I edited Britsoft: An Oral History
September 28, 2015 ・ Book
Very soon, a book I edited on the early British game industry called Britsoft: An Oral History will be released. This is really exciting!
It’s published by the excellent Read-Only Memory, and it consists of interviews with some of the leading game makers from Commodore PET to Amiga, like Peter Molyneux and David Braben, Rob Hubbard and Mo Warden, Andrew Braybrook and Sean Cooper and many more. It charts the rise and fall of a movement in which self-taught British kids kickstarted an industry making games for home computers, from playing around in BASIC in the late 70s and early 80s to when the consoles and big international business took over in the early 90s.
It’s probably the biggest single thing I’ve ever worked on. The final manuscript was about 125,000 words, sculpted from some 850,000 words of interviews made for the documentary From Bedrooms to Billions by Anthony & Nicola Caulfield, plus a few extra ones I conducted.
When Darren Wall of Read-Only Memory asked me to edit it, he simply gave me a folder of rough transcripts and the direction to produce a “collection of ‘in conversation’ pieces”. This was daunting + perfect! Daunting because I faced a of wall of 850,000 words to turn into something you’d want to read. Perfect because the chance to shape such a great collection of voices with such freedom doesn’t come along often.
The make-or-break challenge was to figure out a structure. I wasn’t sure I wanted it to be simply a set of individual autobiographies, one after another. I wanted it to reflect a span of years and the things the interviewees felt were important. It had to be thematic and also chronological.
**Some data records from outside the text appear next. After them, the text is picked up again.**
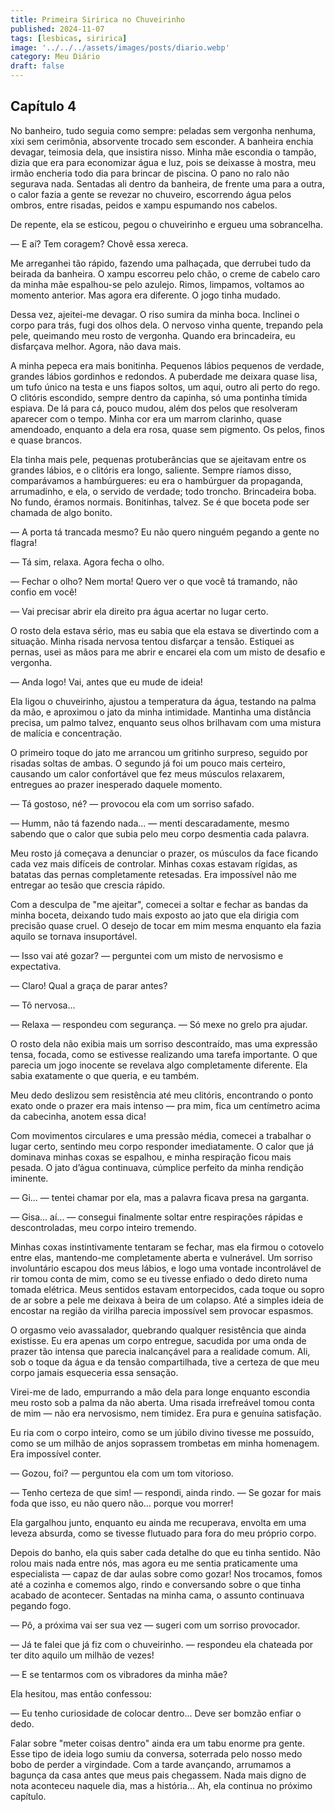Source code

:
 ```yaml
---
title: Primeira Siririca no Chuveirinho
published: 2024-11-07
tags: [lesbicas, siririca]
image: '../../../assets/images/posts/diario.webp'
category: Meu Diário
draft: false
---
```


## Capítulo 4

No banheiro, tudo seguia como sempre: peladas sem vergonha nenhuma, xixi sem cerimônia, absorvente trocado sem esconder. A banheira enchia devagar, teimosia dela, que insistira nisso. Minha mãe escondia o tampão, dizia que era para economizar água e luz, pois se deixasse à mostra, meu irmão encheria todo dia para brincar de piscina. O pano no ralo não segurava nada. Sentadas ali dentro da banheira, de frente uma para a outra, o calor fazia a gente se revezar no chuveiro, escorrendo água pelos ombros, entre risadas, peidos e xampu espumando nos cabelos.

De repente, ela se esticou, pegou o chuveirinho e ergueu uma sobrancelha.

— E aí? Tem coragem? Chovê essa xereca.

Me arreganhei tão rápido, fazendo uma palhaçada, que derrubei tudo da beirada da banheira. O xampu escorreu pelo chão, o creme de cabelo caro da minha mãe espalhou-se pelo azulejo. Rimos, limpamos, voltamos ao momento anterior. Mas agora era diferente. O jogo tinha mudado.

Dessa vez, ajeitei-me devagar. O riso sumira da minha boca. Inclinei o corpo para trás, fugi dos olhos dela. O nervoso vinha quente, trepando pela pele, queimando meu rosto de vergonha. Quando era brincadeira, eu disfarçava melhor. Agora, não dava mais.

A minha pepeca era mais bonitinha. Pequenos lábios pequenos de verdade, grandes lábios gordinhos e redondos. A puberdade me deixara quase lisa, um tufo único na testa e uns fiapos soltos, um aqui, outro ali perto do rego. O clitóris escondido, sempre dentro da capinha, só uma pontinha tímida espiava. De lá para cá, pouco mudou, além dos pelos que resolveram aparecer com o tempo. Minha cor era um marrom clarinho, quase amendoado, enquanto a dela era rosa, quase sem pigmento. Os pelos, finos e quase brancos.

Ela tinha mais pele, pequenas protuberâncias que se ajeitavam entre os grandes lábios, e o clitóris era longo, saliente. Sempre ríamos disso, comparávamos a hambúrgueres: eu era o hambúrguer da propaganda, arrumadinho, e ela, o servido de verdade; todo troncho. Brincadeira boba. No fundo, éramos normais. Bonitinhas, talvez. Se é que boceta pode ser chamada de algo bonito.

— A porta tá trancada mesmo? Eu não quero ninguém pegando a gente no flagra!

— Tá sim, relaxa. Agora fecha o olho.

— Fechar o olho? Nem morta! Quero ver o que você tá tramando, não confio em você!

— Vai precisar abrir ela direito pra água acertar no lugar certo.

O rosto dela estava sério, mas eu sabia que ela estava se divertindo com a situação. Minha risada nervosa tentou disfarçar a tensão. Estiquei as pernas, usei as mãos para me abrir e encarei ela com um misto de desafio e vergonha.

— Anda logo! Vai, antes que eu mude de ideia!

Ela ligou o chuveirinho, ajustou a temperatura da água, testando na palma da mão, e aproximou o jato da minha intimidade. Mantinha uma distância precisa, um palmo talvez, enquanto seus olhos brilhavam com uma mistura de malícia e concentração.

O primeiro toque do jato me arrancou um gritinho surpreso, seguido por risadas soltas de ambas. O segundo já foi um pouco mais certeiro, causando um calor confortável que fez meus músculos relaxarem, entregues ao prazer inesperado daquele momento.

— Tá gostoso, né? — provocou ela com um sorriso safado.

— Humm, não tá fazendo nada... — menti descaradamente, mesmo sabendo que o calor que subia pelo meu corpo desmentia cada palavra.

Meu rosto já começava a denunciar o prazer, os músculos da face ficando cada vez mais difíceis de controlar. Minhas coxas estavam rígidas, as batatas das pernas completamente retesadas. Era impossível não me entregar ao tesão que crescia rápido.

Com a desculpa de "me ajeitar", comecei a soltar e fechar as bandas da minha boceta, deixando tudo mais exposto ao jato que ela dirigia com precisão quase cruel. O desejo de tocar em mim mesma enquanto ela fazia aquilo se tornava insuportável.

— Isso vai até gozar? — perguntei com um misto de nervosismo e expectativa.

— Claro! Qual a graça de parar antes?

— Tô nervosa...

— Relaxa — respondeu com segurança. — Só mexe no grelo pra ajudar.

O rosto dela não exibia mais um sorriso descontraído, mas uma expressão tensa, focada, como se estivesse realizando uma tarefa importante. O que parecia um jogo inocente se revelava algo completamente diferente. Ela sabia exatamente o que queria, e eu também.

Meu dedo deslizou sem resistência até meu clitóris, encontrando o ponto exato onde o prazer era mais intenso — pra mim, fica um centímetro acima da cabecinha, anotem essa dica!

Com movimentos circulares e uma pressão média, comecei a trabalhar o lugar certo, sentindo meu corpo responder imediatamente. O calor que já dominava minhas coxas se espalhou, e minha respiração ficou mais pesada. O jato d’água continuava, cúmplice perfeito da minha rendição iminente.

— Gi... — tentei chamar por ela, mas a palavra ficava presa na garganta.

— Gisa... aí... — consegui finalmente soltar entre respirações rápidas e descontroladas, meu corpo inteiro tremendo.

Minhas coxas instintivamente tentaram se fechar, mas ela firmou o cotovelo entre elas, mantendo-me completamente aberta e vulnerável. Um sorriso involuntário escapou dos meus lábios, e logo uma vontade incontrolável de rir tomou conta de mim, como se eu tivesse enfiado o dedo direto numa tomada elétrica. Meus sentidos estavam entorpecidos, cada toque ou sopro de ar sobre a pele me deixava à beira de um colapso. Até a simples ideia de encostar na região da virilha parecia impossível sem provocar espasmos.

O orgasmo veio avassalador, quebrando qualquer resistência que ainda existisse. Eu era apenas um corpo entregue, sacudida por uma onda de prazer tão intensa que parecia inalcançável para a realidade comum. Ali, sob o toque da água e da tensão compartilhada, tive a certeza de que meu corpo jamais esqueceria essa sensação.

Virei-me de lado, empurrando a mão dela para longe enquanto escondia meu rosto sob a palma da não aberta. Uma risada irrefreável tomou conta de mim — não era nervosismo, nem timidez. Era pura e genuína satisfação.

Eu ria com o corpo inteiro, como se um júbilo divino tivesse me possuído, como se um milhão de anjos soprassem trombetas em minha homenagem. Era impossível conter.

— Gozou, foi? — perguntou ela com um tom vitorioso.

— Tenho certeza de que sim! — respondi, ainda rindo. — Se gozar for mais foda que isso, eu não quero não... porque vou morrer!

Ela gargalhou junto, enquanto eu ainda me recuperava, envolta em uma leveza absurda, como se tivesse flutuado para fora do meu próprio corpo.

Depois do banho, ela quis saber cada detalhe do que eu tinha sentido. Não rolou mais nada entre nós, mas agora eu me sentia praticamente uma especialista — capaz de dar aulas sobre como gozar! Nos trocamos, fomos até a cozinha e comemos algo, rindo e conversando sobre o que tinha acabado de acontecer. Sentadas na minha cama, o assunto continuava pegando fogo.


— Pô, a próxima vai ser sua vez — sugeri com um sorriso provocador.

— Já te falei que já fiz com o chuveirinho. — respondeu ela chateada por ter dito aquilo um milhão de vezes!

— E se tentarmos com os vibradores da minha mãe?

Ela hesitou, mas então confessou:

— Eu tenho curiosidade de colocar dentro... Deve ser bomzão enfiar o dedo.

Falar sobre "meter coisas dentro" ainda era um tabu enorme pra gente. Esse tipo de ideia logo sumiu da conversa, soterrada pelo nosso medo bobo de perder a virgindade. Com a tarde avançando, arrumamos a bagunça da casa antes que meus pais chegassem. Nada mais digno de nota aconteceu naquele dia, mas a história... Ah, ela continua no próximo capítulo.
It all started to come into focus when I thought back to the Fighting Fantasy books I was obsessed with in the 80s, where you turned from passage to passage to choose your own adventure. What if the interviews were broken up into chunks, with page references so you can follow individual stories while reading from page to page to follow the grander one?
That idea was cemented when I sat down to our first meeting with Darren and the book’s designer, Hugo Timm from graphic design house Julia. At the risk of sounding awfully effusive, it was the best design meeting I’ve attended, where everyone understood and wanted exactly the same thing. We all wanted to make something progressive, and yet simple and clean, something you can read from cover-to-cover and also dip in and out of.
I’m incredibly proud of what we’ve made. It has been hard work, but it looks amazing, and hopefully reads amazingly, too. I want to thank Darren Wall for taking me on to edit this book and for all his support, and Hugo for making it look and read so beautifully. And I hope you enjoy it. Y’know, if you buy it. (Please buy it.)